兄と弟の戦闘訓練は、こうして始まったのだった。
※
「男の子っていいわね。こんな状況下じゃなければ、ワインでも飲みながら眺めていたかったわ」
愛弟子が兄貴分と戦う姿を見て、アルメイダは微笑んだ。
稲妻を受けて吹き飛ぶ少年の姿を見て、ルザーを呼んだのは正解だったと胸を撫で下ろす。
少しジャレッドの相手をしてわかったが、もう戦闘面では追い抜かれてしまっている。
もともと戦闘を得意としないアルメイダだが、それでも現役の宮廷魔術師が束になってもなんとかできる程度の実力はある。
しかし、新しい力を手に入れたジャレッドは、その上をいった。
ゆえにアルメイダでは戦っても意味がないと思ったのだ。
ルザーは今のジャレッドに匹敵している。
もともと才能の原石のような青年だったが、ジャレッドと戦うことで力に目覚めていた。
お互いが良い結果をもたらしながら戦えているのだ。
これはアルメイダには真似できない。
失った婚約者のために今までの力を簡単に捨てて、新しい力を求めたジャレッド。
失敗する恐れもあったが、幸い力は手に入れることに成功している。
あとは今まで使っていた魔術同等に使いこなすだけだ。
しかし、時間が足りない。
始祖が王都に戻ってくるまで数日。
その間に力を十全に扱えるかといえば、不可能に近い。
さらに言うならば、相手はあの始祖だ。たとえ力を完全に使いこなせたとしても、勝てるかどうか。
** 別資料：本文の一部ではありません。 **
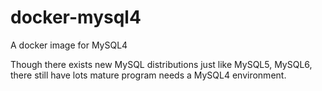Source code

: # docker-mysql4

A docker image for MySQL4

Though there exists new MySQL distributions just like MySQL5, MySQL6, there
still have lots mature program needs a MySQL4 environment.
言うまでもなく、ジャレッド自身がわかっているはずだ。
それでも戦わないという選択肢はない。
アルメイダには、愛弟子の真意までわからない。
婚約者の敵討ちをしたいのか、それとも婚約者を取り戻せると、まだ諦めていないのか。
「……理由なんて今さらよね。きっとあなたは始祖を倒して、オリヴィエちゃんを取り戻したいんでしょうね」
傲慢とは言わない。
人間は、少しくらい図々しいくらいでちょうどういい。
「頑張ってすべてを取り戻しなさい」
アルメイダは戦う弟子を慈しむような声で、そっと呟くのだった。